Estaba yo traduciendo un texto de César, como en el instituto, sobre gobierno y economía, pero se volvía tan vívido y tan actual, a cuenta de sus parecidos con la crisis financiera de estos últimos días, que pronto dejaba de ser una traducción que yo escribía, y tomaba la palabra directamente César, o más bien una estatua de hierro suya, gris oscuro, un busto parlante algo idealizado (le habían puesto el típico flequillo romano y lo habían rejuvenecido un tanto).
César criticaba a la oposición, una colección de patricios intrigantes que (sin comprensión real de las dificultades del gobierno) criticaban a César por perderse en especulaciones no monetarias sino mentales, y por no hacer nada práctico por remediar los males de Roma. Esa misma inacción les reprochaba César a ellos, a la vez que exponía unas verdades poco observadas a las que había llegado en sus reflexiones sobre la economía. Había calculado César que todos los sestercios de las arcas del Estado eran muy poquita cosa, por mucho que pareciesen, si se comparaban con el dinero en circulación e imposible de controlar. Pero aún más alarmante para él, y trasladaba esta observación sorprendente a los indolentes senadores y patricios, era lo siguiente: que todos los sestercios jamás acuñados por el Estado no bastaban para comprar ni una mínima parte de las posesiones y objetos de los romanos. Que las posesiones no se podían pagar en dinero. Que en cierto modo estaban en el mercado, pues se podían comprar y vender, eran dinero, pero no había dinero para pagarlas, ni podría haberlo jamás por lo astronómico de la cantidad que suponía tanto bien en el mercado.
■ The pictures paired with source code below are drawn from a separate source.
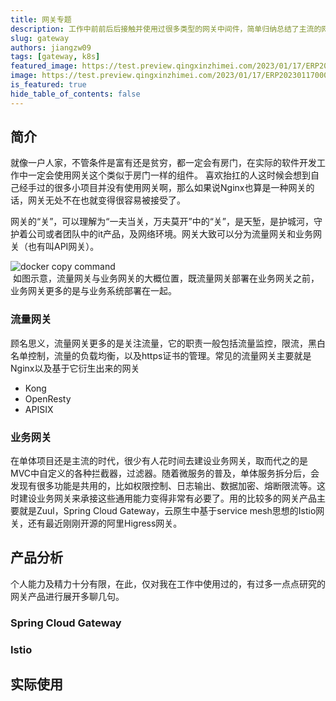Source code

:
 ```yaml
---
title: 网关专题
description: 工作中前前后后接触并使用过很多类型的网关中间件，简单归纳总结了主流的网关产品
slug: gateway
authors: jiangzw09
tags: [gateway, k8s]
featured_image: https://test.preview.qingxinzhimei.com/2023/01/17/ERP202301170000124429.png
image: https://test.preview.qingxinzhimei.com/2023/01/17/ERP202301170000128563.jpg
is_featured: true
hide_table_of_contents: false
---
```


## 简介
​	就像一户人家，不管条件是富有还是贫穷，都一定会有房门，在实际的软件开发工作中一定会使用网关这个类似于房门一样的组件。 喜欢抬扛的人这时候会想到自己经手过的很多小项目并没有使用网关啊，那么如果说Nginx也算是一种网关的话，网关无处不在也就变得很容易被接受了。

​	网关的“关”，可以理解为“一夫当关，万夫莫开”中的“关”，是天堑，是护城河，守护着公司或者团队中的it产品，及网络环境。网关大致可以分为流量网关和业务网关（也有叫API网关）。
<div className="centered-image"  >
   <img style={{alignSelf:"center"}}  src="https://test.preview.qingxinzhimei.com/2023/01/17/ERP202301170000129507.png"  alt="docker copy command" />
</div>
​	如图示意，流量网关与业务网关的大概位置，既流量网关部署在业务网关之前，业务网关更多的是与业务系统部署在一起。

### 流量网关

​	顾名思义，流量网关更多的是关注流量，它的职责一般包括流量监控，限流，黑白名单控制，流量的负载均衡，以及https证书的管理。常见的流量网关主要就是Nginx以及基于它衍生出来的网关

- Kong
- OpenResty
- APISIX

### 业务网关

​	在单体项目还是主流的时代，很少有人花时间去建设业务网关，取而代之的是MVC中自定义的各种拦截器，过滤器。随着微服务的普及，单体服务拆分后，会发现有很多功能是共用的，比如权限控制、日志输出、数据加密、熔断限流等。这时建设业务网关来承接这些通用能力变得非常有必要了。用的比较多的网关产品主要就是Zuul，Spring Cloud Gateway，云原生中基于service mesh思想的Istio网关，还有最近刚刚开源的阿里Higress网关。

## 产品分析

​	个人能力及精力十分有限，在此，仅对我在工作中使用过的，有过多一点点研究的网关产品进行展开多聊几句。

### Spring Cloud Gateway

### Istio

## 实际使用






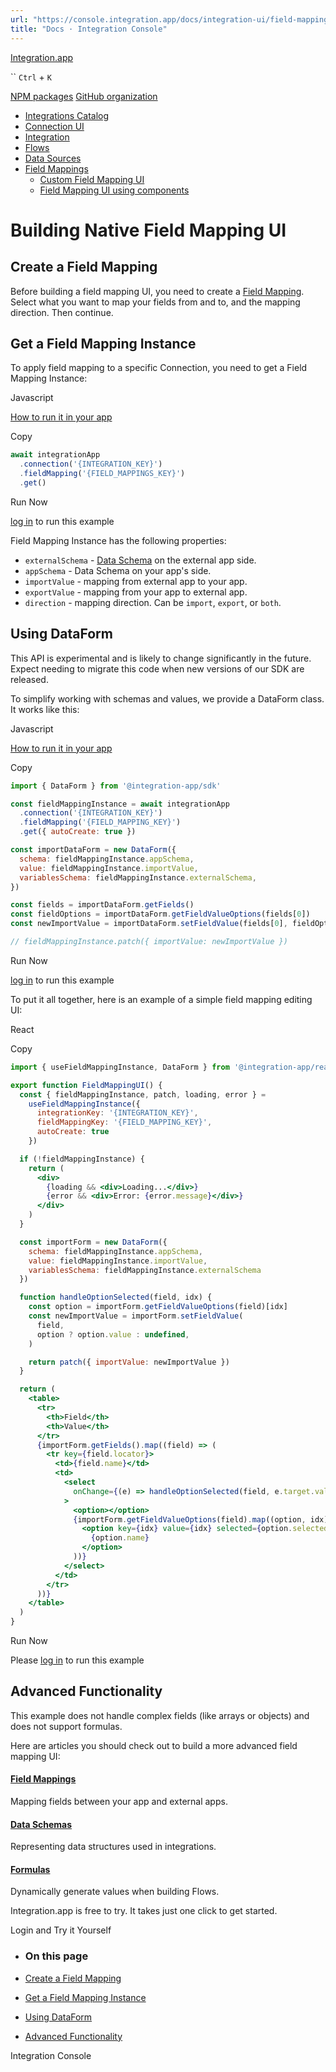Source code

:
 ```yaml
---
url: "https://console.integration.app/docs/integration-ui/field-mappings/custom"
title: "Docs · Integration Console"
---
```


[Integration.app](https://integration.app/)

`` `Ctrl` + `K`

[NPM packages](https://www.npmjs.com/~integration.app) [GitHub organization](https://github.com/integration-app)

- [Integrations Catalog](https://console.integration.app/docs/integration-ui/integration-list)
- [Connection UI](https://console.integration.app/docs/integration-ui/connection)
- [Integration](https://console.integration.app/docs/integration-ui/integration)
- [Flows](https://console.integration.app/docs/integration-ui/flows)
- [Data Sources](https://console.integration.app/docs/integration-ui/data-sources)
- [Field Mappings](https://console.integration.app/docs/integration-ui/field-mappings)
  - [Custom Field Mapping UI](https://console.integration.app/docs/integration-ui/field-mappings/custom)
  - [Field Mapping UI using components](https://console.integration.app/docs/integration-ui/field-mappings/components)

# Building Native Field Mapping UI

## Create a Field Mapping

Before building a field mapping UI, you need to create a [Field Mapping](https://console.integration.app/w/0/field-mappings).
Select what you want to map your fields from and to, and the mapping direction. Then continue.

## Get a Field Mapping Instance

To apply field mapping to a specific Connection, you need to get a Field Mapping Instance:

Javascript

[How to run it in your app](https://console.integration.app/docs/getting-started/front-end/javascript)

Copy

```javascript
await integrationApp
  .connection('{INTEGRATION_KEY}')
  .fieldMapping('{FIELD_MAPPINGS_KEY}')
  .get()
```

Run Now

[log in](https://console.integration.app/login?returnTo=https%3A%2F%2Fconsole.integration.app%2Fdocs%2Fintegration-ui%2Ffield-mappings%2Fcustom) to run this example

Field Mapping Instance has the following properties:

- `externalSchema` \- [Data Schema](https://console.integration.app/docs/membrane/references/data-schemas) on the external app side.
- `appSchema` \- Data Schema on your app's side.
- `importValue` \- mapping from external app to your app.
- `exportValue` \- mapping from your app to external app.
- `direction` \- mapping direction. Can be `import`, `export`, or `both`.

## Using DataForm

This API is experimental and is likely to change significantly in the future.
Expect needing to migrate this code when new versions of our SDK are released.

To simplify working with schemas and values, we provide a DataForm class. It works like this:

Javascript

[How to run it in your app](https://console.integration.app/docs/getting-started/front-end/javascript)

Copy

```javascript
import { DataForm } from '@integration-app/sdk'

const fieldMappingInstance = await integrationApp
  .connection('{INTEGRATION_KEY}')
  .fieldMapping('{FIELD_MAPPING_KEY}')
  .get({ autoCreate: true })

const importDataForm = new DataForm({
  schema: fieldMappingInstance.appSchema,
  value: fieldMappingInstance.importValue,
  variablesSchema: fieldMappingInstance.externalSchema,
})

const fields = importDataForm.getFields()
const fieldOptions = importDataForm.getFieldValueOptions(fields[0])
const newImportValue = importDataForm.setFieldValue(fields[0], fieldOptions[0])

// fieldMappingInstance.patch({ importValue: newImportValue })
```

Run Now

[log in](https://console.integration.app/login?returnTo=https%3A%2F%2Fconsole.integration.app%2Fdocs%2Fintegration-ui%2Ffield-mappings%2Fcustom) to run this example

To put it all together, here is an example of a simple field mapping editing UI:

React

Copy

```jsx
import { useFieldMappingInstance, DataForm } from '@integration-app/react'

export function FieldMappingUI() {
  const { fieldMappingInstance, patch, loading, error } =
    useFieldMappingInstance({
      integrationKey: '{INTEGRATION_KEY}',
      fieldMappingKey: '{FIELD_MAPPING_KEY}',
      autoCreate: true
    })

  if (!fieldMappingInstance) {
    return (
      <div>
        {loading && <div>Loading...</div>}
        {error && <div>Error: {error.message}</div>}
      </div>
    )
  }

  const importForm = new DataForm({
    schema: fieldMappingInstance.appSchema,
    value: fieldMappingInstance.importValue,
    variablesSchema: fieldMappingInstance.externalSchema
  })

  function handleOptionSelected(field, idx) {
    const option = importForm.getFieldValueOptions(field)[idx]
    const newImportValue = importForm.setFieldValue(
      field,
      option ? option.value : undefined,
    )

    return patch({ importValue: newImportValue })
  }

  return (
    <table>
      <tr>
        <th>Field</th>
        <th>Value</th>
      </tr>
      {importForm.getFields().map((field) => (
        <tr key={field.locator}>
          <td>{field.name}</td>
          <td>
            <select
              onChange={(e) => handleOptionSelected(field, e.target.value)}
            >
              <option></option>
              {importForm.getFieldValueOptions(field).map((option, idx) => (
                <option key={idx} value={idx} selected={option.selected}>
                  {option.name}
                </option>
              ))}
            </select>
          </td>
        </tr>
      ))}
    </table>
  )
}
```

Run Now

Please [log in](https://console.integration.app/login?returnTo=https%3A%2F%2Fconsole.integration.app%2Fdocs%2Fintegration-ui%2Ffield-mappings%2Fcustom) to run this example

## Advanced Functionality

This example does not handle complex fields (like arrays or objects) and does not support formulas.

Here are articles you should check out to build a more advanced field mapping UI:

#### [Field Mappings](https://console.integration.app/docs/membrane/interfaces/field-mappings)

Mapping fields between your app and external apps.

#### [Data Schemas](https://console.integration.app/docs/membrane/references/data-schemas)

Representing data structures used in integrations.

#### [Formulas](https://console.integration.app/docs/membrane/references/formulas)

Dynamically generate values when building Flows.

Integration.app is free to try. It takes just one click to get started.

Login and Try it Yourself

- ### On this page

- [Create a Field Mapping](https://console.integration.app/docs/integration-ui/field-mappings/custom#create-a-field-mapping)
- [Get a Field Mapping Instance](https://console.integration.app/docs/integration-ui/field-mappings/custom#get-a-field-mapping-instance)
- [Using DataForm](https://console.integration.app/docs/integration-ui/field-mappings/custom#using-dataform)
- [Advanced Functionality](https://console.integration.app/docs/integration-ui/field-mappings/custom#advanced-functionality)

Integration Console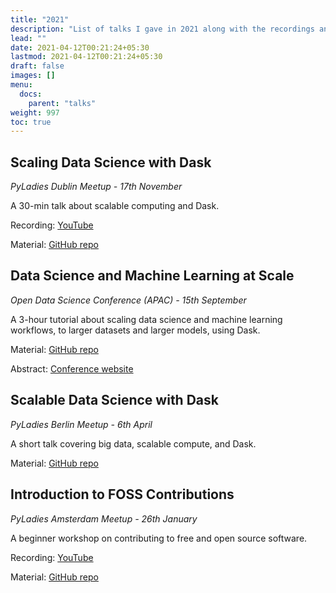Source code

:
 ```yaml
---
title: "2021"
description: "List of talks I gave in 2021 along with the recordings and materials used."
lead: ""
date: 2021-04-12T00:21:24+05:30
lastmod: 2021-04-12T00:21:24+05:30
draft: false
images: []
menu:
  docs:
    parent: "talks"
weight: 997
toc: true
---
```


## Scaling Data Science with Dask

<i>PyLadies Dublin Meetup - 17th November</i>

A 30-min talk about scalable computing and Dask.

Recording: [YouTube](https://youtu.be/VjgGuHeO15s?t=1692)

Material: [GitHub repo](https://github.com/pavithraes/scalable-data-science-with-dask)

## Data Science and Machine Learning at Scale

<i>Open Data Science Conference (APAC) - 15th September</i>

A 3-hour tutorial about scaling data science and machine learning workflows, to larger datasets and larger models, using Dask.

Material: [GitHub repo](https://github.com/coiled/data-science-at-scale)

Abstract: [Conference website](https://odsc.com/speakers/data-science-and-machine-learning-at-scale/)

## Scalable Data Science with Dask

<i>PyLadies Berlin Meetup - 6th April</i>

A short talk covering big data, scalable compute, and Dask.

Material: [GitHub repo](https://github.com/pavithraes/scalable-data-science-with-dask)

## Introduction to FOSS Contributions

<i>PyLadies Amsterdam Meetup - 26th January</i>

A beginner workshop on contributing to free and open source software.

Recording: [YouTube](https://youtu.be/x0HqvE-mWng)

Material: [GitHub repo](https://github.com/pyladiesams/FOSS-beginner-jan2021)
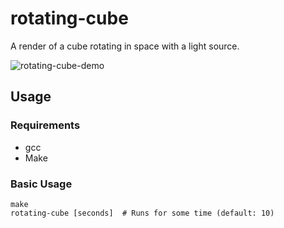 # rotating-cube

A render of a cube rotating in space with a light source.

![rotating-cube-demo](https://github.com/user-attachments/assets/0fa36bd2-5856-481d-a5e7-215bd7238720)

## Usage

### Requirements

- gcc
- Make

### Basic Usage

```
make
rotating-cube [seconds]  # Runs for some time (default: 10)
```
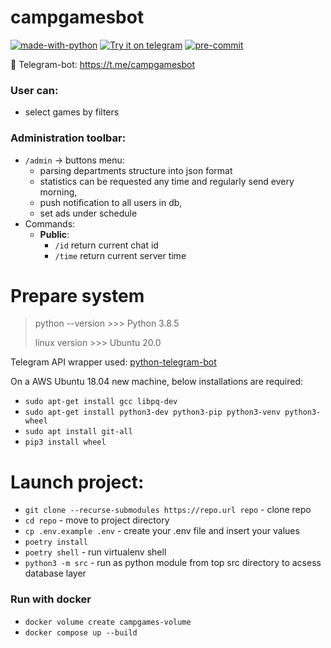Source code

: # campgamesbot

[![made-with-python](https://img.shields.io/badge/Made%20with-Python-1f425f.svg)](https://www.python.org/)
[![Try it on telegram](https://img.shields.io/badge/try%20it-on%20telegram-0088cc.svg)](http://t.me/campgamesbot)
[![pre-commit](https://img.shields.io/badge/pre--commit-enabled-brightgreen?logo=pre-commit&logoColor=white)](https://github.com/pre-commit/pre-commit)


👾 Telegram-bot:
https://t.me/campgamesbot


### User can:
* select games by filters


### Administration toolbar:
* ```/admin``` -> buttons menu:
    * parsing departments structure into json format
    * statistics can be requested any time and regularly send every morning,
    * push notification to all users in db,
    * set ads under schedule
* Commands:
    * __Public__:
        * ```/id``` return current chat id
        * ```/time``` return current server time


Prepare system
===============
> python --version >>> Python 3.8.5
>
> linux version >>> Ubuntu 20.0


Telegram API wrapper used: [python-telegram-bot](https://github.com/python-telegram-bot/python-telegram-bot)

On a AWS Ubuntu 18.04 new machine, below installations are required:

* `sudo apt-get install gcc libpq-dev`
* `sudo apt-get install python3-dev python3-pip python3-venv python3-wheel`
* `sudo apt install git-all`
* `pip3 install wheel`


Launch project:
===============
* `git clone --recurse-submodules https://repo.url repo` - clone repo
* `cd repo` - move to project directory
* `cp .env.example .env` - create your .env file and insert your values
* `poetry install`
* `poetry shell` - run virtualenv shell
* `python3 -m src` - run as python module from top src directory to acsess database layer

### Run with docker
* `docker volume create campgames-volume`
* `docker compose up --build`
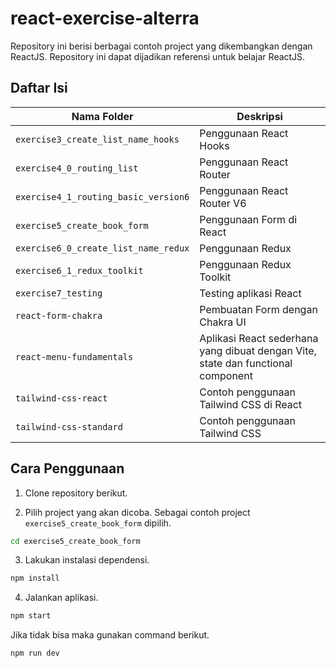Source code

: # react-exercise-alterra

Repository ini berisi berbagai contoh project yang dikembangkan dengan ReactJS. Repository ini dapat dijadikan referensi untuk belajar ReactJS.

## Daftar Isi

| **Nama Folder**                      | **Deskripsi**                                                                    |
| ------------------------------------ | -------------------------------------------------------------------------------- |
| `exercise3_create_list_name_hooks`   | Penggunaan React Hooks                                                           |
| `exercise4_0_routing_list`           | Penggunaan React Router                                                          |
| `exercise4_1_routing_basic_version6` | Penggunaan React Router V6                                                       |
| `exercise5_create_book_form`         | Penggunaan Form di React                                                         |
| `exercise6_0_create_list_name_redux` | Penggunaan Redux                                                                 |
| `exercise6_1_redux_toolkit`          | Penggunaan Redux Toolkit                                                         |
| `exercise7_testing`                  | Testing aplikasi React                                                           |
| `react-form-chakra`                  | Pembuatan Form dengan Chakra UI                                                  |
| `react-menu-fundamentals`            | Aplikasi React sederhana yang dibuat dengan Vite, state dan functional component |
| `tailwind-css-react`                 | Contoh penggunaan Tailwind CSS di React                                          |
| `tailwind-css-standard`              | Contoh penggunaan Tailwind CSS                                                   |

## Cara Penggunaan

1. Clone repository berikut.

2. Pilih project yang akan dicoba. Sebagai contoh project `exercise5_create_book_form` dipilih.

```sh
cd exercise5_create_book_form
```

3. Lakukan instalasi dependensi.

```sh
npm install
```

4. Jalankan aplikasi.

```sh
npm start
```

Jika tidak bisa maka gunakan command berikut.

```sh
npm run dev
```

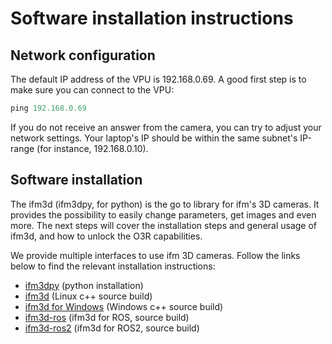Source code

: # Software installation instructions

## Network configuration
The default IP address of the VPU is 192.168.0.69. A good first step is to make sure you can connect to the VPU:


```python
ping 192.168.0.69
```

If you do not receive an answer from the camera, you can try to adjust your network settings. Your laptop's IP should be within the same subnet's IP-range (for instance, 192.168.0.10).

## Software installation

The ifm3d (ifm3dpy, for python) is the go to library for ifm's 3D cameras. It provides the possibility to easily change parameters, get images and even more. The next steps will cover the installation steps and general usage of ifm3d, and how to unlock the O3R capabilities.

We provide multiple interfaces to use ifm 3D cameras. Follow the links below to find the relevant installation instructions:
- [ifm3dpy](ifm3d/doc/sphinx/content/installation_instructions/install_py:Python%20installation) (python installation)
- [ifm3d](ifm3d/doc/sphinx/content/installation_instructions/source_build:Installing%20ifm3d%20from%20source) (Linux c++ source build)
- [ifm3d for Windows](ifm3d/doc/sphinx/content/installation_instructions/windows:Building%20ifm3d%20from%20source%20on%20Windows) (Windows c++ source build)
- [ifm3d-ros](ROS/ifm3d-ros/README:Building%20and%20installing%20the%20software) (ifm3d for ROS, source build)
- [ifm3d-ros2](ROS/ifm3d-ros2/README:Building%20and%20Installing%20the%20Software) (ifm3d for ROS2, source build)

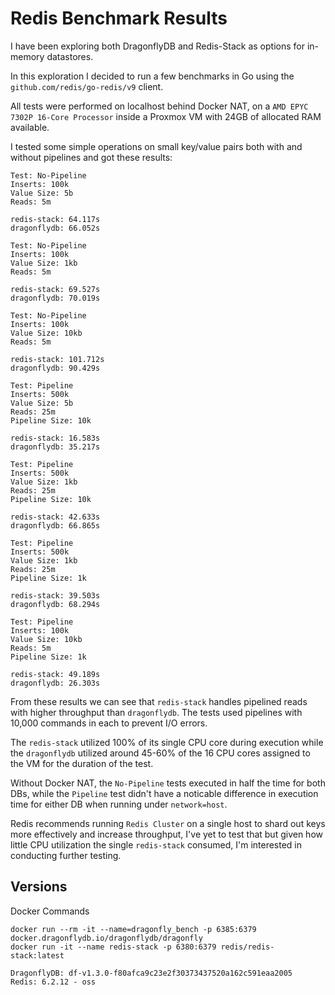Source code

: # Redis Benchmark Results

I have been exploring both DragonflyDB and Redis-Stack as options for in-memory datastores.

In this exploration I decided to run a few benchmarks in Go using the `github.com/redis/go-redis/v9` client.

All tests were performed on localhost behind Docker NAT, on a `AMD EPYC 7302P 16-Core Processor` inside a Proxmox VM with 24GB of allocated RAM available.

I tested some simple operations on small key/value pairs both with and without pipelines and got these results:

```
Test: No-Pipeline
Inserts: 100k
Value Size: 5b
Reads: 5m

redis-stack: 64.117s
dragonflydb: 66.052s
```

```
Test: No-Pipeline
Inserts: 100k
Value Size: 1kb
Reads: 5m

redis-stack: 69.527s
dragonflydb: 70.019s
```

```
Test: No-Pipeline
Inserts: 100k
Value Size: 10kb
Reads: 5m

redis-stack: 101.712s
dragonflydb: 90.429s
```

```
Test: Pipeline
Inserts: 500k
Value Size: 5b
Reads: 25m
Pipeline Size: 10k

redis-stack: 16.583s
dragonflydb: 35.217s
```

```
Test: Pipeline
Inserts: 500k
Value Size: 1kb
Reads: 25m
Pipeline Size: 10k

redis-stack: 42.633s
dragonflydb: 66.865s
```

```
Test: Pipeline
Inserts: 500k
Value Size: 1kb
Reads: 25m
Pipeline Size: 1k

redis-stack: 39.503s
dragonflydb: 68.294s
```

```
Test: Pipeline
Inserts: 100k
Value Size: 10kb
Reads: 5m
Pipeline Size: 1k

redis-stack: 49.189s
dragonflydb: 26.303s
```

From these results we can see that `redis-stack` handles pipelined reads with higher throughput than `dragonflydb`. The tests used pipelines with 10,000 commands in each to prevent I/O errors.

The `redis-stack` utilized 100% of its single CPU core during execution while the `dragonflydb` utilized around 45-60% of the 16 CPU cores assigned to the VM for the duration of the test.

Without Docker NAT, the `No-Pipeline` tests executed in half the time for both DBs, while the `Pipeline` test didn't have a noticable difference in execution time for either DB when running under `network=host`.

Redis recommends running `Redis Cluster` on a single host to shard out keys more effectively and increase throughput, I've yet to test that but given how little CPU utilization the single `redis-stack` consumed, I'm interested in conducting further testing.

## Versions
Docker Commands
```
docker run --rm -it --name=dragonfly_bench -p 6385:6379 docker.dragonflydb.io/dragonflydb/dragonfly
docker run -it --name redis-stack -p 6380:6379 redis/redis-stack:latest
```

```
DragonflyDB: df-v1.3.0-f80afca9c23e2f30373437520a162c591eaa2005
Redis: 6.2.12 - oss
```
Creo que los romanos no llegaban a captar las implicaciones de esto, y miraban a César extrañados: pero su estatua continuaba impertérrita con la explicación.
Y César (o su cabeza de hierro) hacía partícipes a los patricios y tribunos de la plebe por igual de los planes que había tenido inicialmente: planes de acuñar más moneda para poder permitir la compraventa de las cosas—o más bien de crear el equivalente de éstas en dinero, pues como digo era algo que en principio ofendía a su lógica, el que no existiese el dinero equivalente a las cosas que (paradójicamente) sí lo valían. Y había pretendido acuñar, claro, acuñar más dinero —que se me ocurre se hubiese devaluado inmediatamente— y una duda así debió asaltar al subconsciente de César, porque a continuación relataba una visión o sueño explicativo que había tenido, y que le hizo desistir: un sueño que aparecía en una pizarra ilustrado con unos gráficos casi infantiles de vaquitas y casitas y otros símbolos económicos: a saber, que el dinero era un dios o semidiós (el envoltorio de esta dream vision era un tanto mitológico) que había sido engendrado por sí mismo, y que sólo se engendraría a sí mismo, por muchas veces que se engendrase.
Aquí el sentido de la visión de César se volvía un tanto más oscuro o problemático, y (como un patricio) me he despertado, o dormido, antes de que llegase al final el discurso de su estatua.